The lines wanted are those in the data below that include "localhost".

• • • •

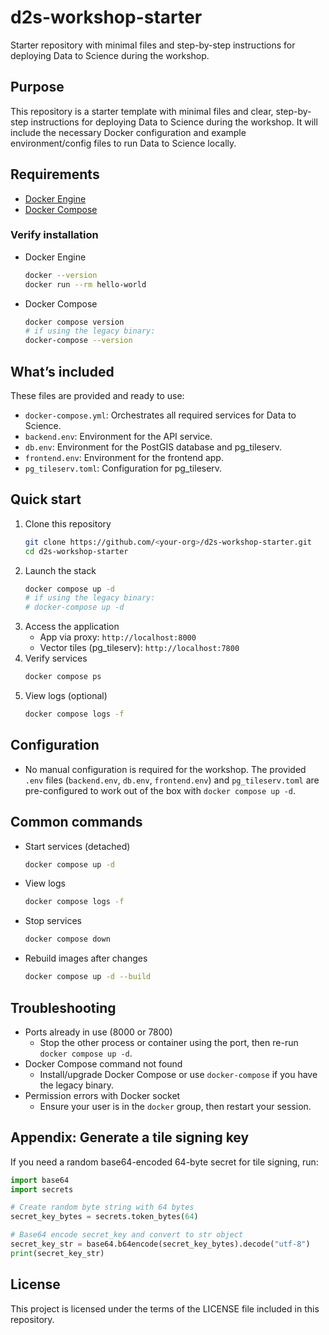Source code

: # d2s-workshop-starter

Starter repository with minimal files and step-by-step instructions for deploying Data to Science during the workshop.

## Purpose

This repository is a starter template with minimal files and clear, step-by-step
instructions for deploying Data to Science during the workshop. It will include
the necessary Docker configuration and example environment/config files to run
Data to Science locally.

## Requirements

- [Docker Engine](https://docs.docker.com/engine/install/)
- [Docker Compose](https://docs.docker.com/compose/install/)

### Verify installation

- Docker Engine
  ```bash
  docker --version
  docker run --rm hello-world
  ```
- Docker Compose
  ```bash
  docker compose version
  # if using the legacy binary:
  docker-compose --version
  ```

## What’s included

These files are provided and ready to use:

- `docker-compose.yml`: Orchestrates all required services for Data to Science.
- `backend.env`: Environment for the API service.
- `db.env`: Environment for the PostGIS database and pg_tileserv.
- `frontend.env`: Environment for the frontend app.
- `pg_tileserv.toml`: Configuration for pg_tileserv.

## Quick start

1. Clone this repository
   ```bash
   git clone https://github.com/<your-org>/d2s-workshop-starter.git
   cd d2s-workshop-starter
   ```
2. Launch the stack
   ```bash
   docker compose up -d
   # if using the legacy binary:
   # docker-compose up -d
   ```
3. Access the application
   - App via proxy: `http://localhost:8000`
   - Vector tiles (pg_tileserv): `http://localhost:7800`
4. Verify services
   ```bash
   docker compose ps
   ```
5. View logs (optional)
   ```bash
   docker compose logs -f
   ```

## Configuration

- No manual configuration is required for the workshop. The provided
  `.env` files (`backend.env`, `db.env`, `frontend.env`) and `pg_tileserv.toml`
  are pre-configured to work out of the box with `docker compose up -d`.

## Common commands

- Start services (detached)
  ```bash
  docker compose up -d
  ```
- View logs
  ```bash
  docker compose logs -f
  ```
- Stop services
  ```bash
  docker compose down
  ```
- Rebuild images after changes
  ```bash
  docker compose up -d --build
  ```

## Troubleshooting

- Ports already in use (8000 or 7800)
  - Stop the other process or container using the port, then re-run
    `docker compose up -d`.
- Docker Compose command not found
  - Install/upgrade Docker Compose or use `docker-compose` if you have the
    legacy binary.
- Permission errors with Docker socket
  - Ensure your user is in the `docker` group, then restart your session.

## Appendix: Generate a tile signing key

If you need a random base64-encoded 64-byte secret for tile signing, run:

```python
import base64
import secrets

# Create random byte string with 64 bytes
secret_key_bytes = secrets.token_bytes(64)

# Base64 encode secret_key and convert to str object
secret_key_str = base64.b64encode(secret_key_bytes).decode("utf-8")
print(secret_key_str)
```

## License

This project is licensed under the terms of the LICENSE file included in this
repository.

• • • •

#### TASK RESULT
   - App via proxy: `http://localhost:8000`
   - Vector tiles (pg_tileserv): `http://localhost:7800`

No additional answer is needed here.